■ Work task: Take every line from the records below that includes the word "BaseCommand".

______________________________

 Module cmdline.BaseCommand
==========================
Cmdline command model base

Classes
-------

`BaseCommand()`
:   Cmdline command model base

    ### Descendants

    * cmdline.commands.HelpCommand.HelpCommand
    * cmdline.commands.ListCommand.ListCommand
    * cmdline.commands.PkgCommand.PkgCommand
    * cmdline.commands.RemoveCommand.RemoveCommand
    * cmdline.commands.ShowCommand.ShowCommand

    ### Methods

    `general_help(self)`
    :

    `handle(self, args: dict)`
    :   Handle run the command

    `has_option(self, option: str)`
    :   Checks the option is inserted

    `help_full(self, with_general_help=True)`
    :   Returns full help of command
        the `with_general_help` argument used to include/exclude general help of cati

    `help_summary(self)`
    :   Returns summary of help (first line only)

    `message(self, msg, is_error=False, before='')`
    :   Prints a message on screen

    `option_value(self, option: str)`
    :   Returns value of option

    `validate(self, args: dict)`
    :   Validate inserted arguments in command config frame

______________________________

■ Completed task:
 Module cmdline.BaseCommand
`BaseCommand()`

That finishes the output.